> _Data_:

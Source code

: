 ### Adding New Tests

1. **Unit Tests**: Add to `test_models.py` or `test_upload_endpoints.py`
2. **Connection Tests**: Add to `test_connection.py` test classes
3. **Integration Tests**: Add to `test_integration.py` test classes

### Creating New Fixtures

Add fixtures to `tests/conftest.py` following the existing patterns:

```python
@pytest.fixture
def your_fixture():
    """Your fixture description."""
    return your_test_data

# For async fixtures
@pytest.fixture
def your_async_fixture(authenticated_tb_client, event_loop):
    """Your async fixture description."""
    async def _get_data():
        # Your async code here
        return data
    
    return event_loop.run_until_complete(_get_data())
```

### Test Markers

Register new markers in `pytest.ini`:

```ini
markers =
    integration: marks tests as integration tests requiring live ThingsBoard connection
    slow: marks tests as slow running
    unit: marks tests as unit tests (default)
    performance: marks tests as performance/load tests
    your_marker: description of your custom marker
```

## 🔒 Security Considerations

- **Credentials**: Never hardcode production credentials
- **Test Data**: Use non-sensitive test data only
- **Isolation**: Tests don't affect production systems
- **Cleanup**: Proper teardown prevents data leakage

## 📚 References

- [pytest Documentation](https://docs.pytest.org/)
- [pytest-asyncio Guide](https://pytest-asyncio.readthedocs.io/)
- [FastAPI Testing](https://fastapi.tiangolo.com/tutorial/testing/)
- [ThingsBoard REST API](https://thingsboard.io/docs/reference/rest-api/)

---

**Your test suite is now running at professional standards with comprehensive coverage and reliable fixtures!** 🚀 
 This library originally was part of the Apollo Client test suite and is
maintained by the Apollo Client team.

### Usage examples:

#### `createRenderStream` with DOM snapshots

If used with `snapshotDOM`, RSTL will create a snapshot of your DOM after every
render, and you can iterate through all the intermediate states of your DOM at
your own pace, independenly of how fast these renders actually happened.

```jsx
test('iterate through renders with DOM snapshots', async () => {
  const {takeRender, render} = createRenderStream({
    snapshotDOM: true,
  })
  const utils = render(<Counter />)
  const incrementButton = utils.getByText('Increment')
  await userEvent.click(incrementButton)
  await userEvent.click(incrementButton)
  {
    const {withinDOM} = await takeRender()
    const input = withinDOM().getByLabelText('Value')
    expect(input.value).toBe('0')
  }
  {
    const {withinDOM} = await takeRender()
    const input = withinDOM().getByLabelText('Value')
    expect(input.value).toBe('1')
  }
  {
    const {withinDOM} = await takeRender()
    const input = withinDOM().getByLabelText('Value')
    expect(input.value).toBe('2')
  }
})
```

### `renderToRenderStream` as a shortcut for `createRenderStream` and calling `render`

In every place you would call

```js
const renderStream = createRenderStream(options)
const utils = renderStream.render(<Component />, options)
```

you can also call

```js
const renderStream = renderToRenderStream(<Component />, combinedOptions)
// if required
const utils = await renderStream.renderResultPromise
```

> _Work request_:
At the first line of the material above, start reproducing each line exactly, and end with the line that holds "render, and you", adding nothing.

> _Solution for this problem_:
Source code

: ### Adding New Tests

1. **Unit Tests**: Add to `test_models.py` or `test_upload_endpoints.py`
2. **Connection Tests**: Add to `test_connection.py` test classes
3. **Integration Tests**: Add to `test_integration.py` test classes

### Creating New Fixtures

Add fixtures to `tests/conftest.py` following the existing patterns:

```python
@pytest.fixture
def your_fixture():
    """Your fixture description."""
    return your_test_data

# For async fixtures
@pytest.fixture
def your_async_fixture(authenticated_tb_client, event_loop):
    """Your async fixture description."""
    async def _get_data():
        # Your async code here
        return data
    
    return event_loop.run_until_complete(_get_data())
```

### Test Markers

Register new markers in `pytest.ini`:

```ini
markers =
    integration: marks tests as integration tests requiring live ThingsBoard connection
    slow: marks tests as slow running
    unit: marks tests as unit tests (default)
    performance: marks tests as performance/load tests
    your_marker: description of your custom marker
```

## 🔒 Security Considerations

- **Credentials**: Never hardcode production credentials
- **Test Data**: Use non-sensitive test data only
- **Isolation**: Tests don't affect production systems
- **Cleanup**: Proper teardown prevents data leakage

## 📚 References

- [pytest Documentation](https://docs.pytest.org/)
- [pytest-asyncio Guide](https://pytest-asyncio.readthedocs.io/)
- [FastAPI Testing](https://fastapi.tiangolo.com/tutorial/testing/)
- [ThingsBoard REST API](https://thingsboard.io/docs/reference/rest-api/)

---

**Your test suite is now running at professional standards with comprehensive coverage and reliable fixtures!** 🚀 
 This library originally was part of the Apollo Client test suite and is
maintained by the Apollo Client team.

### Usage examples:

#### `createRenderStream` with DOM snapshots

If used with `snapshotDOM`, RSTL will create a snapshot of your DOM after every
render, and you can iterate through all the intermediate states of your DOM at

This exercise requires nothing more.